> _EXERCISE PROMPT_: Which lines of the data contain the string "linear"? Copy every one.

> _MATERIAL PROVIDED_:
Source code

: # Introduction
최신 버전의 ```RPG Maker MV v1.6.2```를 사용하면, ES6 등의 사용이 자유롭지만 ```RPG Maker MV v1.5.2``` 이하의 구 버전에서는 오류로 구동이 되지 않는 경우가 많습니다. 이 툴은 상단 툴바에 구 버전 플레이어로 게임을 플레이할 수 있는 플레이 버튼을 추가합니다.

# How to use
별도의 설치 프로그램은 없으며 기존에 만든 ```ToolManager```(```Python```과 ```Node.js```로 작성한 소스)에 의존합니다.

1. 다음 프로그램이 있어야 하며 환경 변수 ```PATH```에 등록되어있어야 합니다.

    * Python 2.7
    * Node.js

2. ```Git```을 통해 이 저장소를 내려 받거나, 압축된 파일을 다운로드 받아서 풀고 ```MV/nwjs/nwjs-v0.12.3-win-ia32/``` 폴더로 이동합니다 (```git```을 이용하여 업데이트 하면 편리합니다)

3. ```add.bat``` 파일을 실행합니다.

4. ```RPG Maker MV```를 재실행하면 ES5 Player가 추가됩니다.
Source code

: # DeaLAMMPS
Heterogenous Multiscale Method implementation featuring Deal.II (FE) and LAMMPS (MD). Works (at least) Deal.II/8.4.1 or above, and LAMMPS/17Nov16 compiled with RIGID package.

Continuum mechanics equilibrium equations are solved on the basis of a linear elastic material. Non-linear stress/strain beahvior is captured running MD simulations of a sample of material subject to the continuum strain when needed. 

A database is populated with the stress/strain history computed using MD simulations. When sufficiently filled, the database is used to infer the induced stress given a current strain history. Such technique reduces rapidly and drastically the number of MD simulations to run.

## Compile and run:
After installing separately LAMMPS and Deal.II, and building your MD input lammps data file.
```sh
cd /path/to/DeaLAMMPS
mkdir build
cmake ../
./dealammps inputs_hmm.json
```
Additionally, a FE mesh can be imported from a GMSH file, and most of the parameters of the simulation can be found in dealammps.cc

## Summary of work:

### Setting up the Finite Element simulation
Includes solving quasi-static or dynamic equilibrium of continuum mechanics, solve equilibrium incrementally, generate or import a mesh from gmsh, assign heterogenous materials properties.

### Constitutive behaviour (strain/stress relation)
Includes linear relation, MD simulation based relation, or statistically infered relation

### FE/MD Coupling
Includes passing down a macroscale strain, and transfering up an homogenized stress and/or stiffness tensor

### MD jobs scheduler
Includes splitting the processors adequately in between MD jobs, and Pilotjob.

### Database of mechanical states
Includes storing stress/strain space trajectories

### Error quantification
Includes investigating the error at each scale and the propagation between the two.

> _ANSWER FOR THE TASK_:
Continuum mechanics equilibrium equations are solved on the basis of a linear elastic material. Non-linear stress/strain beahvior is captured running MD simulations of a sample of material subject to the continuum strain when needed. 
Includes linear relation, MD simulation based relation, or statistically infered relation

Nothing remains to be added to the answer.